It's hard to understand what it's like to have whole streets empty and neighborhoods gone. News On 6 anchor Lori Fullbright reports on the unlikely things the tornado missed.
One of the strangest things about the aftermath of tornadoes is not just what they destroy, but what they don't. A Harley still stands where it was parked while all around it are smashed houses and boats turned upside down.
A big, heavy television was tossed aside like a toy, but a child's red wagon, isn't even turned over. Meanwhile, a roof was lifted completely off the house it was attached to and set down right next to it.

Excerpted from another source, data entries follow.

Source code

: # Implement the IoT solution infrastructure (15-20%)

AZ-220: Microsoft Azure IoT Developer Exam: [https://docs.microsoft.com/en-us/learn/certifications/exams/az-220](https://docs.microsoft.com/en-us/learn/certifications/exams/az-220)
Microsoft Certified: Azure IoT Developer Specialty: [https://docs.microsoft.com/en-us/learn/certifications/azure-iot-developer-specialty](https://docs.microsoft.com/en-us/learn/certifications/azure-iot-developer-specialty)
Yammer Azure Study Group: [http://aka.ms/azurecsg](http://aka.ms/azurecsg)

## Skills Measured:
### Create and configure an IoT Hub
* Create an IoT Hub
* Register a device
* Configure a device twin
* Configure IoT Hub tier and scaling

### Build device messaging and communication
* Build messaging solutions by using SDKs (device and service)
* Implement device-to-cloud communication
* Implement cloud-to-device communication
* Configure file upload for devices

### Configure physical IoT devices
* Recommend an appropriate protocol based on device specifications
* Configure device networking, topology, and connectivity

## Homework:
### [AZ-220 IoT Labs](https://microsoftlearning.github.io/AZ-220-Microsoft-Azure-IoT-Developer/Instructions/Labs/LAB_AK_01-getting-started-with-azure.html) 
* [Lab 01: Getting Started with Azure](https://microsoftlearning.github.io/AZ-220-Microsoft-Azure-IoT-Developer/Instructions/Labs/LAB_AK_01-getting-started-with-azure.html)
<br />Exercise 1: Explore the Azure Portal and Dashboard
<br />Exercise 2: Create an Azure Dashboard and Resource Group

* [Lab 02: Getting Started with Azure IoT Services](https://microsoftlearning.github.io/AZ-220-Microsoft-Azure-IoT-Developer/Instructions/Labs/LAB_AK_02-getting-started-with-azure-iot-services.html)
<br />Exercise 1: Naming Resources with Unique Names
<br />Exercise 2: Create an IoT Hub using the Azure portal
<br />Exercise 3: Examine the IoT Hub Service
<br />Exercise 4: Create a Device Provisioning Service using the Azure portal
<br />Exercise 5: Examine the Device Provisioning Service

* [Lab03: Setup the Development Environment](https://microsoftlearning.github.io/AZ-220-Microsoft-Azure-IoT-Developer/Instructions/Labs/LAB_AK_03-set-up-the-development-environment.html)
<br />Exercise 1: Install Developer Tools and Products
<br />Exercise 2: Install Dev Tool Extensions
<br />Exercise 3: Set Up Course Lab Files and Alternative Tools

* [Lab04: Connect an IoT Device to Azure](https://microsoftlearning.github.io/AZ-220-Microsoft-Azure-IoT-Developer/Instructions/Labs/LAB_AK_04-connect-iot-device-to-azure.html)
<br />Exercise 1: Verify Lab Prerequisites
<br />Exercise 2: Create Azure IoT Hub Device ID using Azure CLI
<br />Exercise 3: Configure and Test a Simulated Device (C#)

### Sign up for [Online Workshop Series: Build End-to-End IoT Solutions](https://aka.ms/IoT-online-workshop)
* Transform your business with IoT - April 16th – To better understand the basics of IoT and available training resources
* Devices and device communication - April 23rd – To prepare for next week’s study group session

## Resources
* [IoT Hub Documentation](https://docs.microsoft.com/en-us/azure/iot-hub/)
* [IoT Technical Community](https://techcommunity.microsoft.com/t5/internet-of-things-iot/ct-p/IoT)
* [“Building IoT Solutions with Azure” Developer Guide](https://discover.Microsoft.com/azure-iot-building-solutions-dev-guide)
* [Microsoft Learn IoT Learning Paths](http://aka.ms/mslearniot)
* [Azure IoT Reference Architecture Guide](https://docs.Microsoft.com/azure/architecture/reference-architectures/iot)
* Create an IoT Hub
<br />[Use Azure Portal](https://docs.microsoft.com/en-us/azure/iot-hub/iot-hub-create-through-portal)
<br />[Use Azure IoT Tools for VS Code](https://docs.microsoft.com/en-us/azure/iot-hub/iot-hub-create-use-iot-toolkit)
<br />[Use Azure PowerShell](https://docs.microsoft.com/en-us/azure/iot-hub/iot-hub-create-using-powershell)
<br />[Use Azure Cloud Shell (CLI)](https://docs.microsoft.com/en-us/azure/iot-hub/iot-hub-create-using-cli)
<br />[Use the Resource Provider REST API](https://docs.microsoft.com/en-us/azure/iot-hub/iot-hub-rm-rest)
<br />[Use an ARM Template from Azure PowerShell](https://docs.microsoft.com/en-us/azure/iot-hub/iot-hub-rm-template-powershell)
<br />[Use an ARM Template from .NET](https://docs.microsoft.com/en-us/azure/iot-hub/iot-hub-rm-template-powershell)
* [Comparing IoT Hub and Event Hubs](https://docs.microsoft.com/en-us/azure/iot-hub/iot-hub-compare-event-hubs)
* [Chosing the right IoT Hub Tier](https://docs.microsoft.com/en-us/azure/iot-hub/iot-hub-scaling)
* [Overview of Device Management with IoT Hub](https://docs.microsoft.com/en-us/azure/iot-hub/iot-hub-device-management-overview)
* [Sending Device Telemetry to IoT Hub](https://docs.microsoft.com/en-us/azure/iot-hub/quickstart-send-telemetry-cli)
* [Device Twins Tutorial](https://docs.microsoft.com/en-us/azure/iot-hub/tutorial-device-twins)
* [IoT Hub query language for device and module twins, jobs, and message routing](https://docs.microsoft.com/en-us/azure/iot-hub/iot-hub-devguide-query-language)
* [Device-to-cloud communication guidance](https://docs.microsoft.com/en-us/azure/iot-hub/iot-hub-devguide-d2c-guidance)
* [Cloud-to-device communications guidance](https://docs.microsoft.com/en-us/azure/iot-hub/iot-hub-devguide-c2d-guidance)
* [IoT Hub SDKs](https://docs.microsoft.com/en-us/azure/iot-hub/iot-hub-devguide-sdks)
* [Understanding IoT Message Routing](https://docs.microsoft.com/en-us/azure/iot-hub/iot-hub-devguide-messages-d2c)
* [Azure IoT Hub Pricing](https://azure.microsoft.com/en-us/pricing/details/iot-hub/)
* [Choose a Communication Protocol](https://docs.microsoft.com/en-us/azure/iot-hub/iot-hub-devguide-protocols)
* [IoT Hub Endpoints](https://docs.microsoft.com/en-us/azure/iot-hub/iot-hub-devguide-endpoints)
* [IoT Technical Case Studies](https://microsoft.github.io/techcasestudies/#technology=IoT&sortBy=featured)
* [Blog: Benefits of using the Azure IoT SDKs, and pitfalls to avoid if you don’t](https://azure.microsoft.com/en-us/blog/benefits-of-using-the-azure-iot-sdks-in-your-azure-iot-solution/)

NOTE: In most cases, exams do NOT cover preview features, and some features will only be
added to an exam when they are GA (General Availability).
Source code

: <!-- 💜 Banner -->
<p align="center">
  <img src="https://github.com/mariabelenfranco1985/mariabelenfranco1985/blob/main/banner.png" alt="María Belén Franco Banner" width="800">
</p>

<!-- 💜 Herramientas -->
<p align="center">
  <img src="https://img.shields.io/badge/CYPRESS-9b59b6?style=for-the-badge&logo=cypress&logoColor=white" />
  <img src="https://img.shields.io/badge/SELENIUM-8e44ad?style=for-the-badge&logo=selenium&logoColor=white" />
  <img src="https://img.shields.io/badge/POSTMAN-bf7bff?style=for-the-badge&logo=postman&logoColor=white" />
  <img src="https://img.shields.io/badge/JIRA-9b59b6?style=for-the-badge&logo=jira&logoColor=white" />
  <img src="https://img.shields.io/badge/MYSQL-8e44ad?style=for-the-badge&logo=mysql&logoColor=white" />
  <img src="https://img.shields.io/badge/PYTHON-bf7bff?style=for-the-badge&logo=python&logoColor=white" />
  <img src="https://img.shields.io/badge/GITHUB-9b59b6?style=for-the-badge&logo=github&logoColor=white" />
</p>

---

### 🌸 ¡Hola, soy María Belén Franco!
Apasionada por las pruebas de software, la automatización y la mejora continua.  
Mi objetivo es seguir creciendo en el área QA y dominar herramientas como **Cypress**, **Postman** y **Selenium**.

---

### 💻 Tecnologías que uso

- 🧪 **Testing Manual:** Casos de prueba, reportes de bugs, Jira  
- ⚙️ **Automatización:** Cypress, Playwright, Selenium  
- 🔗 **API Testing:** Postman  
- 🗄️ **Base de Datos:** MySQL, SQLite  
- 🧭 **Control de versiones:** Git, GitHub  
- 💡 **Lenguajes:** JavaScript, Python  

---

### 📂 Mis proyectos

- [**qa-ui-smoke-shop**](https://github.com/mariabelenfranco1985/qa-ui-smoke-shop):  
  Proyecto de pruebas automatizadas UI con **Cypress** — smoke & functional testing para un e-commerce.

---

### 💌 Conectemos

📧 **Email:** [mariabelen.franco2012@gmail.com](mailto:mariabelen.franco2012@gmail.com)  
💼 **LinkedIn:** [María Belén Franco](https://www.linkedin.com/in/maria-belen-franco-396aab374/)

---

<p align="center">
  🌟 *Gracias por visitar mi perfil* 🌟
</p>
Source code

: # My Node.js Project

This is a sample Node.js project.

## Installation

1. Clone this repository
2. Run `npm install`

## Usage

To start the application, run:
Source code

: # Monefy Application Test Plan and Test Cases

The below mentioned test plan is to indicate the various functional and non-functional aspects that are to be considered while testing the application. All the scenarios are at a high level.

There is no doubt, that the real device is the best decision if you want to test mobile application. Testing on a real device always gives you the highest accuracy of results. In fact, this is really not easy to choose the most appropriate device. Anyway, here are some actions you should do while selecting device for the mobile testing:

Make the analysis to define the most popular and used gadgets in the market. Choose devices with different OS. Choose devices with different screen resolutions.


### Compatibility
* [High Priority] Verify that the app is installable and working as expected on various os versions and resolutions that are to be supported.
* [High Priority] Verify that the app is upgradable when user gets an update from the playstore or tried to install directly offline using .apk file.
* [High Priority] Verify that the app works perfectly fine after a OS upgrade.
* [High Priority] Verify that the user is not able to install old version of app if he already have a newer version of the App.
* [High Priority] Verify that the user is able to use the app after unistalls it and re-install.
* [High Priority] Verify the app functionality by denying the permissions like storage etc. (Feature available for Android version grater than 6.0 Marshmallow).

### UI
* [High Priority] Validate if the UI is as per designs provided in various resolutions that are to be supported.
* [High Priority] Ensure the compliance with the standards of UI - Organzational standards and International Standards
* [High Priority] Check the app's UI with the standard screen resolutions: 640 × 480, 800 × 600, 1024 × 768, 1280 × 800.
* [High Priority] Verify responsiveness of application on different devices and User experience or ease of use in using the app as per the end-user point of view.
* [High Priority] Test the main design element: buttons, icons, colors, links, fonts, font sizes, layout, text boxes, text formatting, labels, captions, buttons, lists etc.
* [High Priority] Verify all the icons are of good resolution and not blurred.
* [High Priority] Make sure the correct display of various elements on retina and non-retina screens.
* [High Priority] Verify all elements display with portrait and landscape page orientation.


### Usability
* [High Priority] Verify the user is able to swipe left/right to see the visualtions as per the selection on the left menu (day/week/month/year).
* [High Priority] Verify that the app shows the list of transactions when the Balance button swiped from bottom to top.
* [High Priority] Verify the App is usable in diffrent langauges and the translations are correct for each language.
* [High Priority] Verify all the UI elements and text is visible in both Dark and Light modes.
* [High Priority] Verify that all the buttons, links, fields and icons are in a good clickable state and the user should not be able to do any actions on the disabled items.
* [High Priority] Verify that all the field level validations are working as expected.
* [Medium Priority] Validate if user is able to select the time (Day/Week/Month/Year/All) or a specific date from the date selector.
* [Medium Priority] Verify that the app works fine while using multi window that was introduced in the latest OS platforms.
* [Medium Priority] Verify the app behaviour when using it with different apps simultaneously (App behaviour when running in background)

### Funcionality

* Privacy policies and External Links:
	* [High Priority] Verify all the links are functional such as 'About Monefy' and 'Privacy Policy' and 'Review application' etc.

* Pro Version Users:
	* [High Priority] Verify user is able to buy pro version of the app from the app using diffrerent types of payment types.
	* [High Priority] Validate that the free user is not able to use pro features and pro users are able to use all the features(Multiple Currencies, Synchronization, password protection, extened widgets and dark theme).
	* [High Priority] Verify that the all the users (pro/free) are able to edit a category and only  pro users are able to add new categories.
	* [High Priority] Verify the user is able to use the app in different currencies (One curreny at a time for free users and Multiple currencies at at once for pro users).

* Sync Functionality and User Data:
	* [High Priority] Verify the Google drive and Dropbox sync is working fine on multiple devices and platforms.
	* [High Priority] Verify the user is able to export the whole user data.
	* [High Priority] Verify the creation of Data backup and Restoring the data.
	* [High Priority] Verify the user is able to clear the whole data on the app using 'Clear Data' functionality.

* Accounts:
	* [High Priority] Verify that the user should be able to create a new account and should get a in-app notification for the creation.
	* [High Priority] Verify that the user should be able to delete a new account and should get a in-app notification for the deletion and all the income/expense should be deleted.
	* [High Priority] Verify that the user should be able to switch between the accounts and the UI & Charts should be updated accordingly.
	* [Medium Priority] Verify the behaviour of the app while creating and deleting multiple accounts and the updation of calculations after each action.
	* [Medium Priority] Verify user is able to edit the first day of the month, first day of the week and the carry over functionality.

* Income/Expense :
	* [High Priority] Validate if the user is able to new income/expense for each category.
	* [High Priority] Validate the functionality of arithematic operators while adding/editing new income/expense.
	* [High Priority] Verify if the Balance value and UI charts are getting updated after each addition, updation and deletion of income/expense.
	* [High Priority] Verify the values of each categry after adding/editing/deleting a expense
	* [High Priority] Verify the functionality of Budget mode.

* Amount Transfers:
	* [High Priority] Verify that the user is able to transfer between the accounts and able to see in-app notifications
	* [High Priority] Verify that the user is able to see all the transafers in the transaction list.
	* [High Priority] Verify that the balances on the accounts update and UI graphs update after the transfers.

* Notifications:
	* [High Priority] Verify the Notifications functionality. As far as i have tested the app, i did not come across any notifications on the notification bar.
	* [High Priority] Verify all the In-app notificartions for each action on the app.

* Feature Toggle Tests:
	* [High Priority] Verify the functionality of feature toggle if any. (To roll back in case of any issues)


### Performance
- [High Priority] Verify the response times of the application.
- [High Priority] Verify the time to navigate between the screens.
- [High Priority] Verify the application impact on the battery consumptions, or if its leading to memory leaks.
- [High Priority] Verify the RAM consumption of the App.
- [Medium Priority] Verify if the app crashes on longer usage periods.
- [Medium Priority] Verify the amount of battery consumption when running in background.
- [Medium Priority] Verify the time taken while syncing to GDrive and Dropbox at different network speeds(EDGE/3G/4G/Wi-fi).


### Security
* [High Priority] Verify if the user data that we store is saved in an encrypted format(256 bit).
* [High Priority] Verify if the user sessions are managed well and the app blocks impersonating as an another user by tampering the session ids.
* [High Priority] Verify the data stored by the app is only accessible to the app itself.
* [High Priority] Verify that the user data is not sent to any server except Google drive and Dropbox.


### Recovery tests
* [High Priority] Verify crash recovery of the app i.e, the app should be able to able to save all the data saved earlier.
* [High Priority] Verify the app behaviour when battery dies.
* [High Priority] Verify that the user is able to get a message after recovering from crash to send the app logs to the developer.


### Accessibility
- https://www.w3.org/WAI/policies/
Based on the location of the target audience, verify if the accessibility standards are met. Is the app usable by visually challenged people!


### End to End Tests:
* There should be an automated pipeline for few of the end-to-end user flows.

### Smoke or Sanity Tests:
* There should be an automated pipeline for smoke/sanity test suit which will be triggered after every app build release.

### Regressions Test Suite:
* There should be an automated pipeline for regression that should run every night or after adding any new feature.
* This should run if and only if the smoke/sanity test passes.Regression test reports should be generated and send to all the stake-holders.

"We run into that back porch and lay in the hall," said survivor Jim Ricky.
Just as Jim Ricky and his dad threw themselves in that hallway, Jim saw his neighbor's house explode.
"I just can't describe it. I don't think anybody needs to go through it," said Jim Ricky.
A little bathroom is pretty much the only thing still standing of the Morris' home. Those bathroom walls saved the family's life.
"My son was in the bathtub. I was outside the bathtub. My daughter was on my lap and my husband was next to me, hovering over all of us," said Teresa Morris.
No sooner had they gotten into the bathroom, the roof of their home started peeling back.
"We kept feeling things fall down on our body and kept thinking something heavy was going to fall any minute, but it didn't," said Teresa Morris.
While the rest of their home is obliterated, Christmas pictures of their kids don't have as much as a water drop on them.
Driving through the neighborhood is nothing short of shocking, piles of debris line streets where homes used to be. Some are wiped clean down to the slab; others have been cut right in half.
Words simply aren't enough to describe these losses.